2019-07-03 Thread Igor Korot
Hi, Chris,

On Wed, Jul 3, 2019 at 4:41 PM Chris Angelico  wrote:
>
> On Thu, Jul 4, 2019 at 7:08 AM Igor Korot  wrote:
> >
> > Hi, Thomas,
> >
> > On Sat, Jun 29, 2019 at 11:06 AM Thomas Jollans  wrote:
> > >
> > > On 28/06/2019 22:25, Tobiah wrote:
> > > > A guy comes in and enters his last name as RÖnngren.
> > > With a capital Ö in the middle? That's unusual.
> > > >
> > > > So what did the browser really give me; is it encoded
> > > > in some way, like latin-1?  Does it depend on whether
> > > > the name was cut and pasted from a Word doc. etc?
> > > > Should I handle these internally as unicode?  Right
> > > > now my database tables are latin-1 and things seem
> > > > to usually work, but not always.
> > >
> > >
> > > If your database is using latin-1, German and French names will work,
> > > but Croatian and Polish names often won't. Not to mention people using
> > > other writing systems.
> > >
> > > So Günther and François are ok, but Bolesław turns into Boles?aw and
> > > don't even think about anybody called Владимир or محمد.
> >
> > As others pointed out - it is very easy to do transliteration especially if
> > its' not a user registration that will be done.
> >
> > But I would simply not do that at all - create your forms in English and
> > accept English spellings only.
> > Most people that do computers this days can enter phonetic spelling
> > of their first/last names (even in Chinese/Japanese/Hebrew).
> >
> > And all European names can be transliterated to English.
> >
> > Besides as the OP said - if someone comes to him and will
> > try to enter the non-English name.
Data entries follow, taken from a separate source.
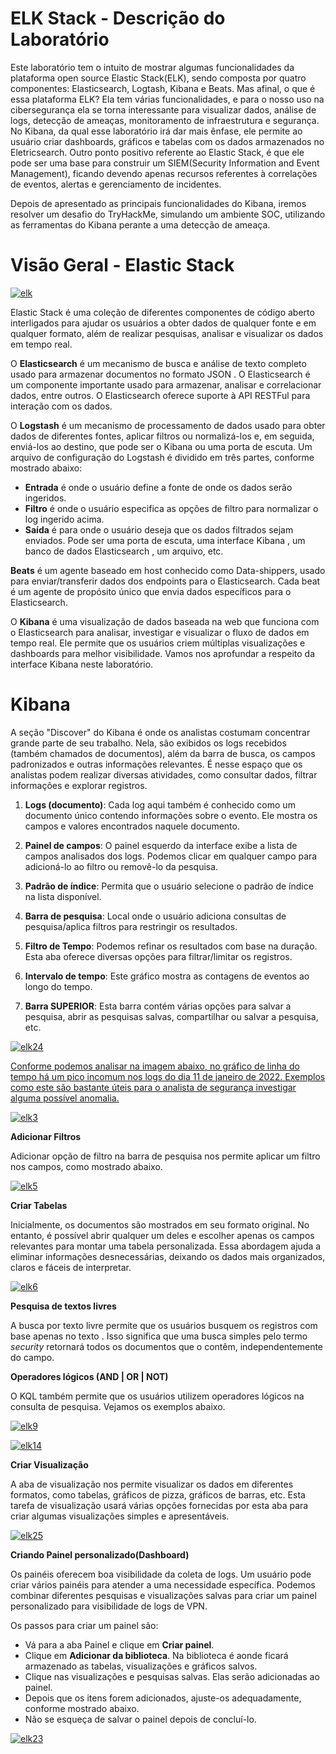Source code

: # ELK Stack - Descrição do Laboratório

Este laboratório tem o intuito de mostrar algumas funcionalidades da plataforma open source Elastic Stack(ELK), sendo composta por quatro componentes: Elasticsearch, Logtash, Kibana e Beats. Mas afinal, o que é essa plataforma ELK? Ela tem várias funcionalidades, e para o nosso uso na cibersegurança ela se torna interessante para visualizar dados, análise de logs, detecção de ameaças, monitoramento de infraestrutura e segurança. No Kibana, da qual esse laboratório irá dar mais ênfase, ele permite ao usuário criar dashboards, gráficos e tabelas com os dados armazenados no Eletricsearch. Outro ponto positivo referente ao Elastic Stack, é que ele pode ser uma base para construir um SIEM(Security Information and Event Management), ficando devendo apenas recursos referentes à correlações de eventos, alertas e gerenciamento de incidentes. 

Depois de apresentado as principais funcionalidades do Kibana, iremos resolver um desafio do TryHackMe, simulando um ambiente SOC, utilizando as ferramentas do Kibana perante a uma detecção de ameaça.

# Visão Geral - Elastic Stack

<a href='https://postimages.org/' target='_blank'><img src='https://i.postimg.cc/CKr3LdVZ/elk.jpg' border='0' alt='elk'/></a>

Elastic Stack é uma coleção de diferentes componentes de código aberto interligados para ajudar os usuários a obter dados de qualquer fonte e em qualquer formato, além de realizar pesquisas, analisar e visualizar os dados em tempo real.

O <b>Elasticsearch</b> é um mecanismo de busca e análise de texto completo usado para armazenar documentos no formato JSON . O Elasticsearch é um componente importante usado para armazenar, analisar e correlacionar dados, entre outros. O Elasticsearch oferece suporte à API RESTFul para interação com os dados.

O <b>Logstash</b> é um mecanismo de processamento de dados usado para obter dados de diferentes fontes, aplicar filtros ou normalizá-los e, em seguida, enviá-los ao destino, que pode ser o Kibana ou uma porta de escuta. Um arquivo de configuração do Logstash é dividido em três partes, conforme mostrado abaixo:

  - <b>Entrada</b> é onde o usuário define a fonte de onde os dados serão ingeridos.
  - <b>Filtro</b> é onde o usuário especifica as opções de filtro para normalizar o log ingerido acima.
  - <b>Saída</b> é para onde o usuário deseja que os dados filtrados sejam enviados. Pode ser uma porta de escuta, uma interface Kibana , um banco de dados Elasticsearch , um arquivo, etc.

<b>Beats</b> é um agente baseado em host conhecido como Data-shippers, usado para enviar/transferir dados dos endpoints para o Elasticsearch. Cada beat é um agente de propósito único que envia dados específicos para o Elasticsearch. 

O <b>Kibana</b> é uma visualização de dados baseada na web que funciona com o Elasticsearch para analisar, investigar e visualizar o fluxo de dados em tempo real. Ele permite que os usuários criem múltiplas visualizações e dashboards para melhor visibilidade. Vamos nos aprofundar a respeito da interface Kibana neste laboratório.

# Kibana

A seção "Discover" do Kibana é onde os analistas costumam concentrar grande parte de seu trabalho. Nela, são exibidos os logs recebidos (também chamados de documentos), além da barra de busca, os campos padronizados e outras informações relevantes. É nesse espaço que os analistas podem realizar diversas atividades, como consultar dados, filtrar informações e explorar registros.

  1) <b>Logs (documento)</b>: Cada log aqui também é conhecido como um documento único contendo informações sobre o evento. Ele mostra os campos e valores encontrados naquele documento.
  
  2) <b>Painel de campos</b>: O painel esquerdo da interface exibe a lista de campos analisados ​​dos logs. Podemos clicar em qualquer campo para adicioná-lo ao filtro ou removê-lo da pesquisa.
  
  3) <b>Padrão de índice</b>: Permita que o usuário selecione o padrão de índice na lista disponível.
  
  4) <b>Barra de pesquisa</b>: Local onde o usuário adiciona consultas de pesquisa/aplica filtros para restringir os resultados.
  
  5) <b>Filtro de Tempo</b>: Podemos refinar os resultados com base na duração. Esta aba oferece diversas opções para filtrar/limitar os registros.
  
  6) <b>Intervalo de tempo</b>: Este gráfico mostra as contagens de eventos ao longo do tempo.

  7) <b>Barra SUPERIOR</b>: Esta barra contém várias opções para salvar a pesquisa, abrir as pesquisas salvas, compartilhar ou salvar a pesquisa, etc.

<a href='https://postimages.org/' target='_blank'><img src='https://i.postimg.cc/gcvkvL83/elk24.jpg' border='0' alt='elk24'/></a><br /><a href='https://postimages.org/'>

Conforme podemos analisar na imagem abaixo, no gráfico de linha do tempo há um pico incomum nos logs do dia 11 de janeiro de 2022. Exemplos como este são bastante úteis para o analista de segurança investigar alguma possível anomalia.

<a href='https://postimg.cc/q6rXfqVX' target='_blank'><img src='https://i.postimg.cc/gjXMZLg5/elk3.jpg' border='0' alt='elk3'/></a>

<b>Adicionar Filtros</b>

Adicionar opção de filtro na barra de pesquisa nos permite aplicar um filtro nos campos, como mostrado abaixo.

<a href='https://postimg.cc/JtPsZ8R2' target='_blank'><img src='https://i.postimg.cc/L6Mjd4w2/elk5.gif' border='0' alt='elk5'/></a>

<b>Criar Tabelas</b>

Inicialmente, os documentos são mostrados em seu formato original. No entanto, é possível abrir qualquer um deles e escolher apenas os campos relevantes para montar uma tabela personalizada. Essa abordagem ajuda a eliminar informações desnecessárias, deixando os dados mais organizados, claros e fáceis de interpretar.

<a href='https://postimg.cc/62nw5dYZ' target='_blank'><img src='https://i.postimg.cc/vBSmhhn0/elk6.gif' border='0' alt='elk6'/></a>

<b>Pesquisa de textos livres</b>

A busca por texto livre permite que os usuários busquem os registros com base apenas no texto . Isso significa que uma busca simples pelo termo <i>security</i> retornará todos os documentos que o contêm, independentemente do campo.

<b>Operadores lógicos (AND | OR | NOT)</b>

O KQL também permite que os usuários utilizem operadores lógicos na consulta de pesquisa. Vejamos os exemplos abaixo.

<a href='https://postimg.cc/p9BwspnF' target='_blank'><img src='https://i.postimg.cc/xCr9Tmft/elk9.jpg' border='0' alt='elk9'/></a>

<a href='https://postimg.cc/p5vnRcL7' target='_blank'><img src='https://i.postimg.cc/Fzdbb259/elk14.jpg' border='0' alt='elk14'/></a>

<b>Criar Visualização</b>

A aba de visualização nos permite visualizar os dados em diferentes formatos, como tabelas, gráficos de pizza, gráficos de barras, etc. Esta tarefa de visualização usará várias opções fornecidas por esta aba para criar algumas visualizações simples e apresentáveis.

<a href='https://postimg.cc/jLqdrnbZ' target='_blank'><img src='https://i.postimg.cc/fTm3mYgn/elk25.gif' border='0' alt='elk25'/></a>

<b>Criando Painel personalizado(Dashboard)</b>

Os painéis oferecem boa visibilidade da coleta de logs. Um usuário pode criar vários painéis para atender a uma necessidade específica. Podemos combinar diferentes pesquisas e visualizações salvas para criar um painel personalizado para visibilidade de logs de VPN.

Os passos para criar um painel são:

 - Vá para a aba Painel e clique em <b>Criar painel</b>.
 - Clique em <b>Adicionar da biblioteca</b>. Na biblioteca é aonde ficará armazenado as tabelas, visualizações e gráficos salvos.
 - Clique nas visualizações e pesquisas salvas. Elas serão adicionadas ao painel.
 - Depois que os itens forem adicionados, ajuste-os adequadamente, conforme mostrado abaixo.
 - Não se esqueça de salvar o painel depois de concluí-lo.

<a href='https://postimg.cc/f38KWgqJ' target='_blank'><img src='https://i.postimg.cc/NMcP4317/elk23.gif' border='0' alt='elk23'/></a>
The OP might not even have the 
> > appropriate
> > keyboard layout to input such a name. And if this is an (time consuming) 
> > event
> > all (s)he can do is ask for phonetic spelling.
> >
> > Thank you.
> >
> What you basically just said was "I wish all those ugly foreign names
> would just go away". Honestly, that's not really an acceptable
> solution; you assume that you can transliterate any name into
> "English" in some perfect way, which is acceptable to everyone in the
> world. And you also assume that this transformation will be completely
> consistent, so you can ask someone his/her name and always get back
> the same thing.
>
> If you want to do a Latinization and accent strip for the sake of a
> search, that's fine; but make sure you retain the name as people want
> it to be retained. Don't be bigoted.
>
> https://www.kalzumeus.com/2010/06/17/falsehoods-programmers-believe-about-names/

I'm not opposing this, in fact I'm all for keeping the native name somewhere in
the DB.

But as I said, imaging the following situation:

You are somewhere in Germany and you have a German version of OS
(any OS)
.
You also have a German keyboard (hardware) with German keys.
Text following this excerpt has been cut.